To bring this more readily to defined contribution plan participants, Robert C. Merton, a Nobel laureate and professor of finance at the MIT Sloan School of Management, Cambridge, Mass., and I recommend the U.S. Treasury issue a new "safe" bond instrument — standard-of-living indexed, forward-starting, income-only securities, or SeLFIES. This instrument would ensure retirement security, and the federal (or state) government is a natural issuer, although insurance companies and infrastructure companies could easily issue them as well.
SeLFIES would pay the holder annually for 20 years, starting at a fixed date, a fixed real amount (say $5), indexed to aggregate per capita consumption. Instead of current bonds that index solely to inflation, SeLFIES cover both the risk of inflation and standard-of-living improvements so retirees can maintain a particular lifestyle. A 25-year-old today would purchase the 2058 bond, which would pay the holder from 2058 through 2078. This innovation addresses even the most financially illiterate individual, providing a self-reliant alternative to retirement planning. If the individual targets $50,000 real in retirement, the goal is to buy 10,000 bonds over one's working life ($50,000/$5). The complex decisions of how much to save, how to invest and how to drawdown, are folded into one simple calculation of how many bonds to buy.

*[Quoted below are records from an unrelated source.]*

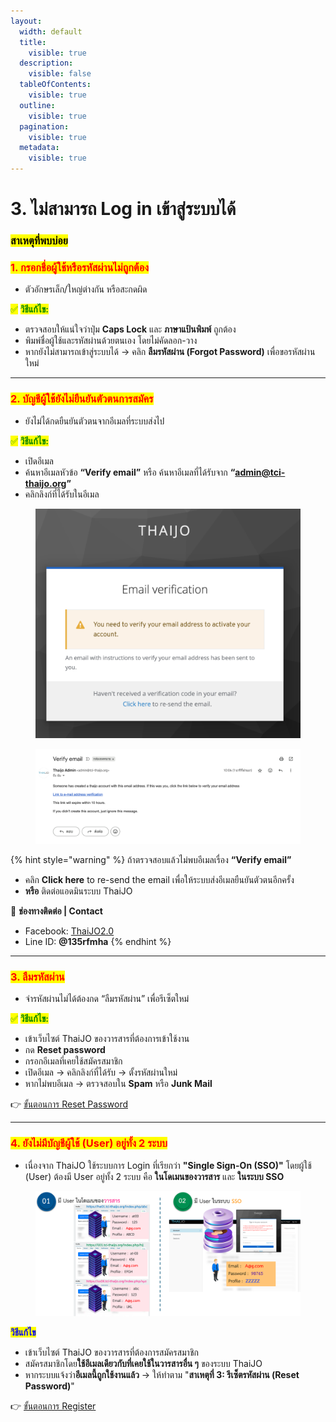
 ```yaml
---
layout:
  width: default
  title:
    visible: true
  description:
    visible: false
  tableOfContents:
    visible: true
  outline:
    visible: true
  pagination:
    visible: true
  metadata:
    visible: true
---
```


# 3. ไม่สามารถ Log in เข้าสู่ระบบได้

### <mark style="color:$success;">**สาเหตุที่พบบ่อย**</mark>

### <mark style="color:red;background-color:yellow;">**1. กรอกชื่อผู้ใช้หรือรหัสผ่านไม่ถูกต้อง**</mark>

* ตัวอักษรเล็ก/ใหญ่ต่างกัน หรือสะกดผิด

<mark style="color:green;">✅</mark> <mark style="color:green;"></mark><mark style="color:green;">**วิธีแก้ไข:**</mark>

* ตรวจสอบให้แน่ใจว่าปุ่ม **Caps Lock** และ **ภาษาแป้นพิมพ์** ถูกต้อง
* พิมพ์ชื่อผู้ใช้และรหัสผ่านด้วยตนเอง โดยไม่คัดลอก-วาง
* หากยังไม่สามารถเข้าสู่ระบบได้ → คลิก **ลืมรหัสผ่าน (Forgot Password)** เพื่อขอรหัสผ่านใหม่

***

### <mark style="color:red;background-color:yellow;">**2. บัญชีผู้ใช้ยังไม่ยืนยันตัวตนการสมัคร**</mark>

* ยังไม่ได้กดยืนยันตัวตนจากอีเมลที่ระบบส่งไป

<mark style="color:green;">✅</mark> <mark style="color:green;"></mark><mark style="color:green;">**วิธีแก้ไข:**</mark>

* เปิดอีเมล
* ค้นหาอีเมลหัวข้อ **“Verify email”** หรือ ค้นหาอีเมลที่ได้รับจาก **“admin@tci-thaijo.org”**
* คลิกลิงก์ที่ได้รับในอีเมล

<div><figure><img src=".gitbook/assets/Screenshot 2568-09-12 at 10.07.34.png" alt=""><figcaption></figcaption></figure> <figure><img src=".gitbook/assets/Screenshot 2568-09-12 at 10.07.21.png" alt=""><figcaption></figcaption></figure></div>

{% hint style="warning" %}
ถ้าตรวจสอบแล้วไม่พบอีเมลเรื่อง **“Verify email”**&#x20;

* คลิก **Click here** to re-send the email เพื่อให้ระบบส่งอีเมลยืนยันตัวตนอีกครั้ง
* **หรือ** ติดต่อแอดมินระบบ ThaiJO

📌 **ช่องทางติดต่อ | Contact**

* Facebook: [ThaiJO2.0](https://www.facebook.com/ThaiJo2.0)
* Line ID: **@135rfmha**
{% endhint %}

***

### <mark style="color:red;background-color:yellow;">**3. ลืมรหัสผ่าน**</mark>

* จำรหัสผ่านไม่ได้ต้องกด “ลืมรหัสผ่าน” เพื่อรีเซ็ตใหม่

<mark style="color:green;">✅</mark> <mark style="color:green;"></mark><mark style="color:green;">**วิธีแก้ไข:**</mark>

* เข้าเว็บไซต์ ThaiJO ของวารสารที่ต้องการเข้าใช้งาน
* กด **Reset password**
* กรอกอีเมลที่เคยใช้สมัครสมาชิก
* เปิดอีเมล → คลิกลิงก์ที่ได้รับ → ตั้งรหัสผ่านใหม่
* หากไม่พบอีเมล → ตรวจสอบใน **Spam** หรือ **Junk Mail**

👉 [ขั้นตอนการ Reset Password](https://drive.google.com/file/d/16s4NHMUew0D8S6-Piifh-fWa9PKj4gjK/view?usp=sharing)

***

### <mark style="color:red;background-color:yellow;">**4. ยังไม่มีบัญชีผู้ใช้ (User) อยู่ทั้ง 2 ระบบ**</mark>&#x20;

* เนื่องจาก ThaiJO ใช้ระบบการ Login ที่เรียกว่า **"Single Sign-On (SSO)"** โดยผู้ใช้ (User) ต้องมี User อยู่ทั้ง 2 ระบบ คือ **ในโดเมนของวารสาร** และ **ในระบบ SSO**

<figure><img src=".gitbook/assets/Pic-SSOuser.png" alt=""><figcaption></figcaption></figure>

<mark style="color:blue;">**วิธีแก้ไข**</mark>

* เข้าเว็บไซต์ ThaiJO ของวารสารที่ต้องการสมัครสมาชิก
* สมัครสมาชิกโดย**ใช้อีเมลเดียวกับที่เคยใช้ในวารสารอื่น ๆ** ของระบบ ThaiJO
* หากระบบแจ้งว่า**อีเมลนี้ถูกใช้งานแล้ว** → ให้ทำตาม "**สาเหตุที่ 3: รีเซ็ตรหัสผ่าน (Reset Password)**"

👉 [ขั้นตอนการ Register](https://drive.google.com/file/d/1NAQXZRAXrm2z8P7auw-b_z0mQfplOC8D/view?usp=sharing)
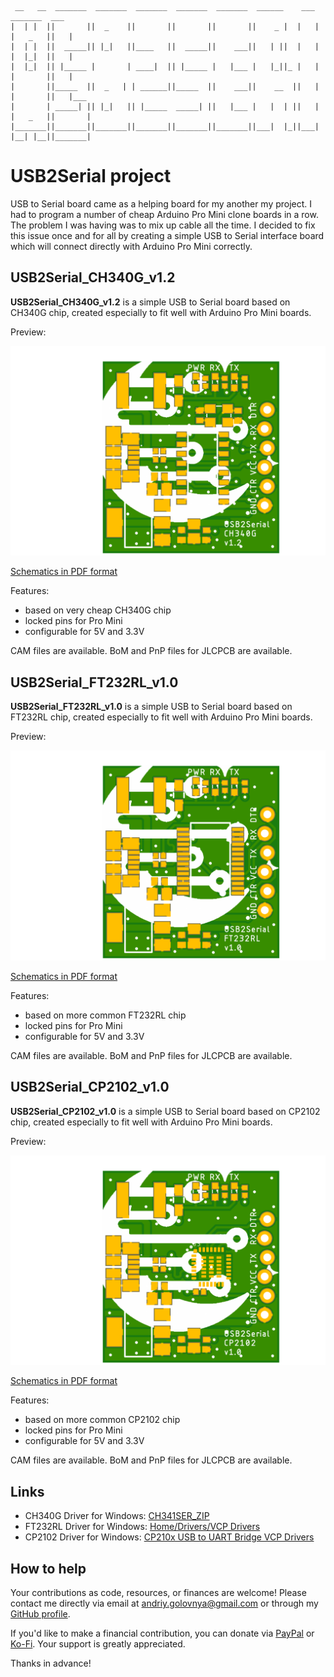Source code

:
 ```
 __   __  _______  _______  _______  _______  _______  ______    ___   _______  ___     
|  | |  ||       ||  _    ||       ||       ||       ||    _ |  |   | |   _   ||   |    
|  | |  ||  _____|| |_|   ||____   ||  _____||    ___||   | ||  |   | |  |_|  ||   |    
|  |_|  || |_____ |       | ____|  || |_____ |   |___ |   |_||_ |   | |       ||   |    
|       ||_____  ||  _   | | ______||_____  ||    ___||    __  ||   | |       ||   |___ 
|       | _____| || |_|   || |_____  _____| ||   |___ |   |  | ||   | |   _   ||       |
|_______||_______||_______||_______||_______||_______||___|  |_||___| |__| |__||_______|
```

# USB2Serial project

USB to Serial board came as a helping board for my another my project.
I had to program a number of cheap Arduino Pro Mini clone boards in a row.
The problem I was having was to mix up cable all the time.
I decided to fix this issue once and for all by creating a simple USB to Serial interface board which will connect directly with Arduino Pro Mini correctly.

## USB2Serial_CH340G_v1.2

**USB2Serial_CH340G_v1.2** is a simple USB to Serial board based on CH340G chip, created especially to fit well with Arduino Pro Mini boards.

Preview:

![USB2Serial_CH340G_v1.2 preview](img/USB2Serial_CH340G_v1.2.png)

[Schematics in PDF format](doc/USB2Serial_CH340G_v1.2.pdf)

Features:

- based on very cheap CH340G chip
- locked pins for Pro Mini
- configurable for 5V and 3.3V

CAM files are available.
BoM and PnP files for JLCPCB are available.

## USB2Serial_FT232RL_v1.0

**USB2Serial_FT232RL_v1.0** is a simple USB to Serial board based on FT232RL chip, created especially to fit well with Arduino Pro Mini boards.

Preview:

![USB2Serial_FT232RL_v1.0 preview](img/USB2Serial_FT232RL_v1.0.png)

[Schematics in PDF format](doc/USB2Serial_FT232RL_v1.0.pdf)

Features:

- based on more common FT232RL chip
- locked pins for Pro Mini
- configurable for 5V and 3.3V

CAM files are available.
BoM and PnP files for JLCPCB are available.

## USB2Serial_CP2102_v1.0

**USB2Serial_CP2102_v1.0** is a simple USB to Serial board based on CP2102 chip, created especially to fit well with Arduino Pro Mini boards.

Preview:

![USB2Serial_CP2102_v1.0 preview](img/USB2Serial_CP2102_v1.0.png)

[Schematics in PDF format](doc/USB2Serial_CP2102_v1.0.pdf)

Features:

- based on more common CP2102 chip
- locked pins for Pro Mini
- configurable for 5V and 3.3V

CAM files are available.
BoM and PnP files for JLCPCB are available.

## Links

- CH340G Driver for Windows: [CH341SER_ZIP](http://www.wch.cn/download/CH341SER_ZIP.html)
- FT232RL Driver for Windows: [Home/Drivers/VCP Drivers](https://ftdichip.com/drivers/vcp-drivers/)
- CP2102 Driver for Windows: [CP210x USB to UART Bridge VCP Drivers](https://www.silabs.com/developers/usb-to-uart-bridge-vcp-drivers)

## How to help

Your contributions as code, resources, or finances are welcome! Please contact me directly via email at andriy.golovnya@gmail.com or through my [GitHub profile](https://github.com/red-scorp).

If you'd like to make a financial contribution, you can donate via [PayPal](http://paypal.me/redscorp) or [Ko-Fi](http://ko-fi.com/redscorp). Your support is greatly appreciated.

Thanks in advance!
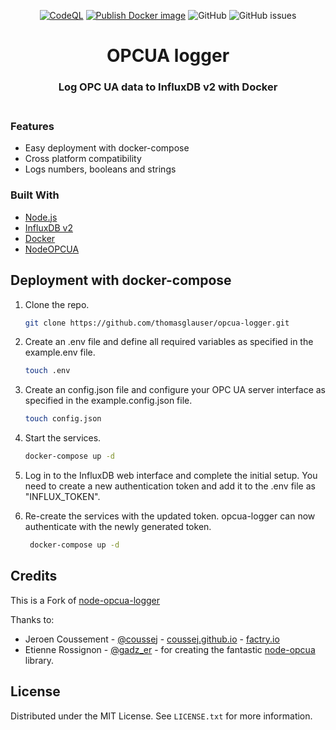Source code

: <div align="center">

[![CodeQL](https://github.com/thomasglauser/opcua-logger/actions/workflows/codeql-analysis.yml/badge.svg)](https://github.com/thomasglauser/opcua-logger/actions/workflows/codeql-analysis.yml)
[![Publish Docker image](https://github.com/thomasglauser/opcua-logger/actions/workflows/docker-image.yml/badge.svg)](https://github.com/thomasglauser/opcua-logger/actions/workflows/docker-image.yml)
![GitHub](https://img.shields.io/github/license/thomasglauser/opcua-logger)
![GitHub issues](https://img.shields.io/github/issues-raw/thomasglauser/opcua-logger)

  <h1 align="center">OPCUA logger</h1>

  <h3 align="center">
    Log OPC UA data to InfluxDB v2 with Docker
    <br />
    <br />
  </h3>
</div>

### Features

-   Easy deployment with docker-compose
-   Cross platform compatibility
-   Logs numbers, booleans and strings

### Built With

-   [Node.js](https://nodejs.org)
-   [InfluxDB v2](https://influxdata.com/products/influxdb)
-   [Docker](https://docker.com/)
-   [NodeOPCUA](https://node-opcua.github.io)

## Deployment with docker-compose

1. Clone the repo.

    ```sh
    git clone https://github.com/thomasglauser/opcua-logger.git
    ```

2. Create an .env file and define all required variables as specified in the example.env file.

    ```sh
    touch .env
    ```

3. Create an config.json file and configure your OPC UA server interface as specified in the example.config.json file.

    ```sh
    touch config.json
    ```

4. Start the services.

    ```sh
    docker-compose up -d
    ```

5. Log in to the InfluxDB web interface and complete the initial setup. You need to create a new authentication token and add it to the .env file as "INFLUX_TOKEN".
6. Re-create the services with the updated token. opcua-logger can now authenticate with the newly generated token.

    ```sh
     docker-compose up -d
    ```

## Credits

This is a Fork of [
node-opcua-logger
](https://github.com/coussej/node-opcua-logger)

Thanks to:

-   Jeroen Coussement - [@coussej](https://twitter.com/coussej) - [coussej.github.io](http://coussej.github.io) - [factry.io](https://www.factry.io)
-   Etienne Rossignon - [@gadz_er](https://twitter.com/gadz_er) - for creating the fantastic [node-opcua](https://github.com/node-opcua/node-opcua) library.

## License

Distributed under the MIT License. See `LICENSE.txt` for more information.
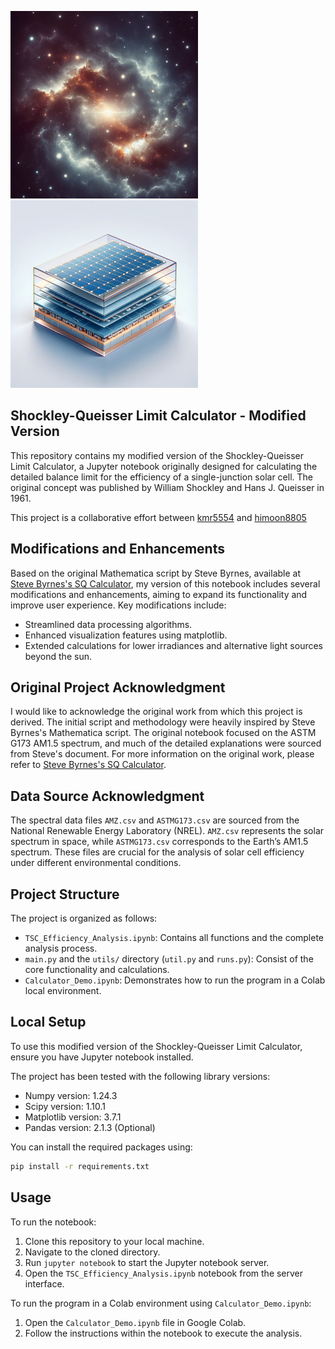 <p float="left">
  <img src="img/Space.png" width="300" />
  <img src="img/TSC.png" width="300" />
</p>

## Shockley-Queisser Limit Calculator - Modified Version

This repository contains my modified version of the Shockley-Queisser Limit Calculator, a Jupyter notebook originally designed for calculating the detailed balance limit for the efficiency of a single-junction solar cell. The original concept was published by William Shockley and Hans J. Queisser in 1961.

This project is a collaborative effort between [kmr5554](https://github.com/kmr5554) and [himoon8805](https://github.com/himoon8805)

## Modifications and Enhancements

Based on the original Mathematica script by Steve Byrnes, available at [Steve Byrnes's SQ Calculator](link-to-original-calculator), my version of this notebook includes several modifications and enhancements, aiming to expand its functionality and improve user experience. Key modifications include:

- Streamlined data processing algorithms.
- Enhanced visualization features using matplotlib.
- Extended calculations for lower irradiances and alternative light sources beyond the sun.

## Original Project Acknowledgment

I would like to acknowledge the original work from which this project is derived. The initial script and methodology were heavily inspired by Steve Byrnes's Mathematica script. The original notebook focused on the ASTM G173 AM1.5 spectrum, and much of the detailed explanations were sourced from Steve's document. For more information on the original work, please refer to [Steve Byrnes's SQ Calculator](link-to-original-calculator).

## Data Source Acknowledgment

The spectral data files `AMZ.csv` and `ASTMG173.csv` are sourced from the National Renewable Energy Laboratory (NREL). `AMZ.csv` represents the solar spectrum in space, while `ASTMG173.csv` corresponds to the Earth’s AM1.5 spectrum. These files are crucial for the analysis of solar cell efficiency under different environmental conditions.

## Project Structure

The project is organized as follows:

- `TSC_Efficiency_Analysis.ipynb`: Contains all functions and the complete analysis process.
- `main.py` and the `utils/` directory (`util.py` and `runs.py`): Consist of the core functionality and calculations.
- `Calculator_Demo.ipynb`: Demonstrates how to run the program in a Colab local environment.

## Local Setup

To use this modified version of the Shockley-Queisser Limit Calculator, ensure you have Jupyter notebook installed.

The project has been tested with the following library versions:

- Numpy version: 1.24.3
- Scipy version: 1.10.1
- Matplotlib version: 3.7.1
- Pandas version: 2.1.3 (Optional)

You can install the required packages using:

```bash
pip install -r requirements.txt
```

## Usage

To run the notebook:

1. Clone this repository to your local machine.
2. Navigate to the cloned directory.
3. Run `jupyter notebook` to start the Jupyter notebook server.
4. Open the `TSC_Efficiency_Analysis.ipynb` notebook from the server interface.

To run the program in a Colab environment using `Calculator_Demo.ipynb`:

1. Open the `Calculator_Demo.ipynb` file in Google Colab.
2. Follow the instructions within the notebook to execute the analysis.
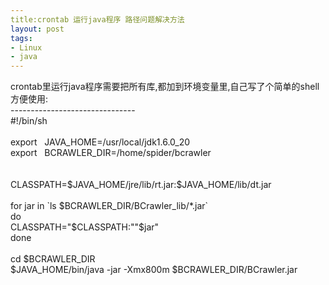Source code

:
 ```yaml
---
title:crontab 运行java程序 路径问题解决方法
layout: post
tags:
- Linux
- java
---
```

<div> crontab里运行java程序需要把所有库,都加到环境变量里,自己写了个简单的shell方便使用:<br/>-------------------------------<br/>#!/bin/sh <br/><br/>export   JAVA_HOME=/usr/local/jdk1.6.0_20<br/>export   BCRAWLER_DIR=/home/spider/bcrawler<br/><br/><br/>CLASSPATH=$JAVA_HOME/jre/lib/rt.jar:$JAVA_HOME/lib/dt.jar<br/><br/>for jar in `ls $BCRAWLER_DIR/BCrawler_lib/*.jar`<br/>do<br/>CLASSPATH="$CLASSPATH:""$jar"<br/>done<br/><br/>cd $BCRAWLER_DIR<br/>$JAVA_HOME/bin/java -jar -Xmx800m $BCRAWLER_DIR/BCrawler.jar </div>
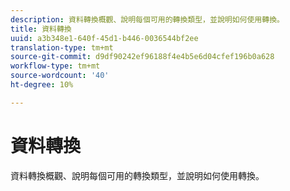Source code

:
 ```yaml
---
description: 資料轉換概觀、說明每個可用的轉換類型，並說明如何使用轉換。
title: 資料轉換
uuid: a3b348e1-640f-45d1-b446-0036544bf2ee
translation-type: tm+mt
source-git-commit: d9df90242ef96188f4e4b5e6d04cfef196b0a628
workflow-type: tm+mt
source-wordcount: '40'
ht-degree: 10%

---
```



# 資料轉換

資料轉換概觀、說明每個可用的轉換類型，並說明如何使用轉換。

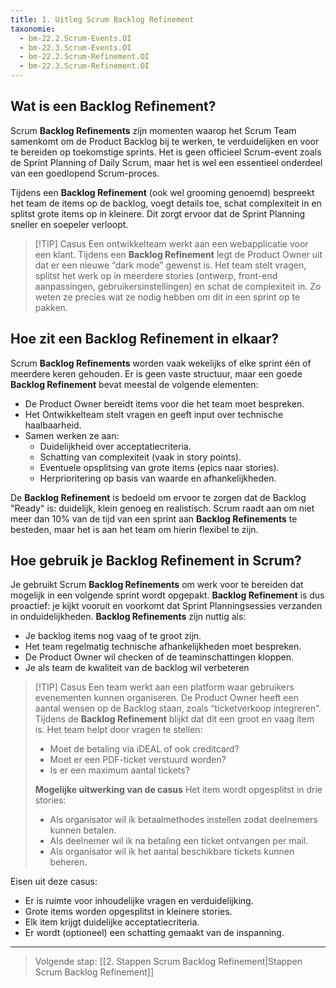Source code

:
```yaml
---
title: 1. Uitleg Scrum Backlog Refinement
taxonomie:
  - bm-22.2.Scrum-Events.OI
  - bm-22.3.Scrum-Events.OI
  - bm-22.2.Scrum-Refinement.OI
  - bm-22.3.Scrum-Refinement.OI
---
```


## Wat is een Backlog Refinement?
Scrum **Backlog Refinements** zijn momenten waarop het Scrum Team samenkomt om de Product Backlog bij te werken, te verduidelijken en voor te bereiden op toekomstige sprints. Het is geen officieel Scrum-event zoals de Sprint Planning of Daily Scrum, maar het is wel een essentieel onderdeel van een goedlopend Scrum-proces.

Tijdens een **Backlog Refinement** (ook wel grooming genoemd) bespreekt het team de items op de backlog, voegt details toe, schat complexiteit in en splitst grote items op in kleinere. Dit zorgt ervoor dat de Sprint Planning sneller en soepeler verloopt.

> [!TIP] Casus
> Een ontwikkelteam werkt aan een webapplicatie voor een klant. Tijdens een **Backlog Refinement** legt de Product Owner uit dat er een nieuwe “dark mode” gewenst is. Het team stelt vragen, splitst het werk op in meerdere stories (ontwerp, front-end aanpassingen, gebruikersinstellingen) en schat de complexiteit in. Zo weten ze precies wat ze nodig hebben om dit in een sprint op te pakken.

## Hoe zit een Backlog Refinement in elkaar?
Scrum **Backlog Refinements** worden vaak wekelijks of elke sprint één of meerdere keren gehouden. Er is geen vaste structuur, maar een goede **Backlog Refinement** bevat meestal de volgende elementen:
- De Product Owner bereidt items voor die het team moet bespreken.
- Het Ontwikkelteam stelt vragen en geeft input over technische haalbaarheid.
- Samen werken ze aan:
	- Duidelijkheid over acceptatiecriteria.
	- Schatting van complexiteit (vaak in story points).
	- Eventuele opsplitsing van grote items (epics naar stories).
	- Herprioritering op basis van waarde en afhankelijkheden.

De **Backlog Refinement** is bedoeld om ervoor te zorgen dat de Backlog "Ready" is: duidelijk, klein genoeg en realistisch. Scrum raadt aan om niet meer dan 10% van de tijd van een sprint aan **Backlog Refinements** te besteden, maar het is aan het team om hierin flexibel te zijn.

## Hoe gebruik je Backlog Refinement in Scrum?
Je gebruikt Scrum **Backlog Refinements** om werk voor te bereiden dat mogelijk in een volgende sprint wordt opgepakt. **Backlog Refinement** is dus proactief: je kijkt vooruit en voorkomt dat Sprint Planningsessies verzanden in onduidelijkheden.
**Backlog Refinements** zijn nuttig als:
- Je backlog items nog vaag of te groot zijn.
- Het team regelmatig technische afhankelijkheden moet bespreken.
- De Product Owner wil checken of de teaminschattingen kloppen.
- Je als team de kwaliteit van de backlog wil verbeteren

> [!TIP] Casus
> Een team werkt aan een platform waar gebruikers evenementen kunnen organiseren. De Product Owner heeft een aantal wensen op de Backlog staan, zoals “ticketverkoop integreren”. Tijdens de **Backlog Refinement** blijkt dat dit een groot en vaag item is. Het team helpt door vragen te stellen:
> 
> - Moet de betaling via iDEAL of ook creditcard?
> - Moet er een PDF-ticket verstuurd worden?
> - Is er een maximum aantal tickets?
>
> **Mogelijke uitwerking van de casus**
> Het item wordt opgesplitst in drie stories:
> - Als organisator wil ik betaalmethodes instellen zodat deelnemers kunnen betalen.
> - Als deelnemer wil ik na betaling een ticket ontvangen per mail.
> - Als organisator wil ik het aantal beschikbare tickets kunnen beheren.

Eisen uit deze casus:
- Er is ruimte voor inhoudelijke vragen en verduidelijking.
- Grote items worden opgesplitst in kleinere stories.
- Elk item krijgt duidelijke acceptatiecriteria.
- Er wordt (optioneel) een schatting gemaakt van de inspanning.

---

> Volgende stap: [[2. Stappen Scrum Backlog Refinement|Stappen Scrum Backlog Refinement]]

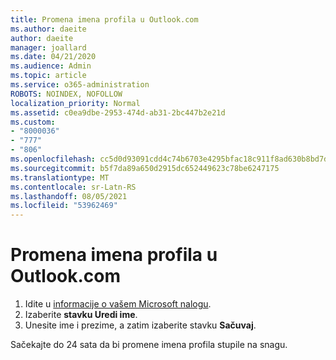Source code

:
 ```yaml
---
title: Promena imena profila u Outlook.com
ms.author: daeite
author: daeite
manager: joallard
ms.date: 04/21/2020
ms.audience: Admin
ms.topic: article
ms.service: o365-administration
ROBOTS: NOINDEX, NOFOLLOW
localization_priority: Normal
ms.assetid: c0ea9dbe-2953-474d-ab31-2bc447b2e21d
ms.custom:
- "8000036"
- "777"
- "806"
ms.openlocfilehash: cc5d0d93091cdd4c74b6703e4295bfac18c911f8ad630b8bd7db5a17b1ffb9d0
ms.sourcegitcommit: b5f7da89a650d2915dc652449623c78be6247175
ms.translationtype: MT
ms.contentlocale: sr-Latn-RS
ms.lasthandoff: 08/05/2021
ms.locfileid: "53962469"
---
```

# <a name="change-your-profile-name-in-outlookcom"></a>Promena imena profila u Outlook.com

1. Idite u [informacije o vašem Microsoft nalogu](https://go.microsoft.com/fwlink/p/?linkid=860841).
2. Izaberite **stavku Uredi ime**.
3. Unesite ime i prezime, a zatim izaberite stavku **Sačuvaj**.

Sačekajte do 24 sata da bi promene imena profila stupile na snagu.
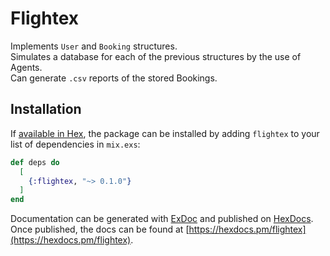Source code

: # Flightex

Implements `User` and `Booking` structures.  
Simulates a database for each of the previous structures by the use of Agents.  
Can generate `.csv` reports of the stored Bookings.

## Installation

If [available in Hex](https://hex.pm/docs/publish), the package can be installed
by adding `flightex` to your list of dependencies in `mix.exs`:

```elixir
def deps do
  [
    {:flightex, "~> 0.1.0"}
  ]
end
```

Documentation can be generated with [ExDoc](https://github.com/elixir-lang/ex_doc)
and published on [HexDocs](https://hexdocs.pm). Once published, the docs can
be found at [https://hexdocs.pm/flightex](https://hexdocs.pm/flightex).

In addition to being simple to understand, liquid, easily traded at a very low cost and with low credit risk, SeLFIES can be bequeathed to heirs. Buying SeLFIES is similar to creating an "individual DB," with guaranteed cash-flow determined simply by the number of bonds purchased. Individuals could easily change the level of desired cash flows in retirement and the goal is easily recalculated. One can easily see how this cash-flow matching instrument can be created for college savings plans (where now the natural issuers are colleges/universities and the link is to tuition inflation, and the payment is just for four years).
In summary, there are no existing instruments or products that perfectly match the cash profile of various goals. Complex theories have been created to establish optimal dynamic savings, investments and decumulation decisions, but these are error-prone, complex, risky and well beyond the reach of the average population. Maybe Einstein had it right when he stated, "If you can't explain it to a 6-year old, you don't understand it yourself."
We need to make investments easy enough for a 6-year-old to understand, and given the importance of cash flows, with a simple innovation, the KISS approach does just that.